Your assignment
Count up the lines below containing the word "RyuJIT", and give the result with no other words.

Input material
BEGIN

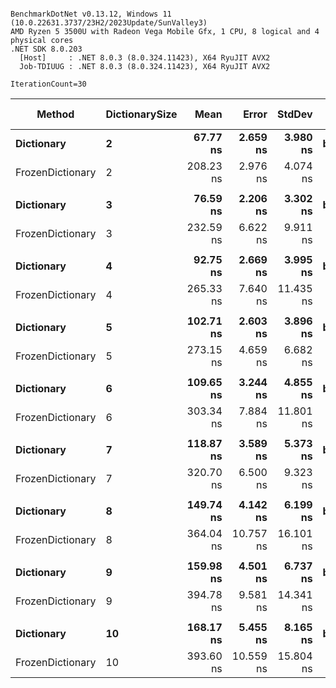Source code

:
 ```

BenchmarkDotNet v0.13.12, Windows 11 (10.0.22631.3737/23H2/2023Update/SunValley3)
AMD Ryzen 5 3500U with Radeon Vega Mobile Gfx, 1 CPU, 8 logical and 4 physical cores
.NET SDK 8.0.203
  [Host]     : .NET 8.0.3 (8.0.324.11423), X64 RyuJIT AVX2
  Job-TDIUUG : .NET 8.0.3 (8.0.324.11423), X64 RyuJIT AVX2

IterationCount=30  

```
| Method           | DictionarySize | Mean      | Error     | StdDev    | Ratio    | RatioSD | Gen0   | Allocated | Alloc Ratio |
|----------------- |--------------- |----------:|----------:|----------:|---------:|--------:|-------:|----------:|------------:|
| **Dictionary**       | **2**              |  **67.77 ns** |  **2.659 ns** |  **3.980 ns** | **baseline** |        **** | **0.1032** |     **216 B** |            **** |
| FrozenDictionary | 2              | 208.23 ns |  2.976 ns |  4.074 ns |    +208% |    6.0% | 0.1836 |     384 B |        +78% |
|                  |                |           |           |           |          |         |        |           |             |
| **Dictionary**       | **3**              |  **76.59 ns** |  **2.206 ns** |  **3.302 ns** | **baseline** |        **** | **0.1032** |     **216 B** |            **** |
| FrozenDictionary | 3              | 232.59 ns |  6.622 ns |  9.911 ns |    +204% |    5.1% | 0.1912 |     400 B |        +85% |
|                  |                |           |           |           |          |         |        |           |             |
| **Dictionary**       | **4**              |  **92.75 ns** |  **2.669 ns** |  **3.995 ns** | **baseline** |        **** | **0.1568** |     **328 B** |            **** |
| FrozenDictionary | 4              | 265.33 ns |  7.640 ns | 11.435 ns |    +187% |    6.0% | 0.2484 |     520 B |        +59% |
|                  |                |           |           |           |          |         |        |           |             |
| **Dictionary**       | **5**              | **102.71 ns** |  **2.603 ns** |  **3.896 ns** | **baseline** |        **** | **0.1568** |     **328 B** |            **** |
| FrozenDictionary | 5              | 273.15 ns |  4.659 ns |  6.682 ns |    +167% |    4.5% | 0.2561 |     536 B |        +63% |
|                  |                |           |           |           |          |         |        |           |             |
| **Dictionary**       | **6**              | **109.65 ns** |  **3.244 ns** |  **4.855 ns** | **baseline** |        **** | **0.1566** |     **328 B** |            **** |
| FrozenDictionary | 6              | 303.34 ns |  7.884 ns | 11.801 ns |    +177% |    5.4% | 0.2599 |     544 B |        +66% |
|                  |                |           |           |           |          |         |        |           |             |
| **Dictionary**       | **7**              | **118.87 ns** |  **3.589 ns** |  **5.373 ns** | **baseline** |        **** | **0.1566** |     **328 B** |            **** |
| FrozenDictionary | 7              | 320.70 ns |  6.500 ns |  9.323 ns |    +171% |    5.7% | 0.2675 |     560 B |        +71% |
|                  |                |           |           |           |          |         |        |           |             |
| **Dictionary**       | **8**              | **149.74 ns** |  **4.142 ns** |  **6.199 ns** | **baseline** |        **** | **0.2103** |     **440 B** |            **** |
| FrozenDictionary | 8              | 364.04 ns | 10.757 ns | 16.101 ns |    +144% |    6.0% | 0.3247 |     680 B |        +55% |
|                  |                |           |           |           |          |         |        |           |             |
| **Dictionary**       | **9**              | **159.98 ns** |  **4.501 ns** |  **6.737 ns** | **baseline** |        **** | **0.2103** |     **440 B** |            **** |
| FrozenDictionary | 9              | 394.78 ns |  9.581 ns | 14.341 ns |    +147% |    5.8% | 0.3328 |     696 B |        +58% |
|                  |                |           |           |           |          |         |        |           |             |
| **Dictionary**       | **10**             | **168.17 ns** |  **5.455 ns** |  **8.165 ns** | **baseline** |        **** | **0.2103** |     **440 B** |            **** |
| FrozenDictionary | 10             | 393.60 ns | 10.559 ns | 15.804 ns |    +134% |    5.1% | 0.3366 |     704 B |        +60% |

END

The answer
2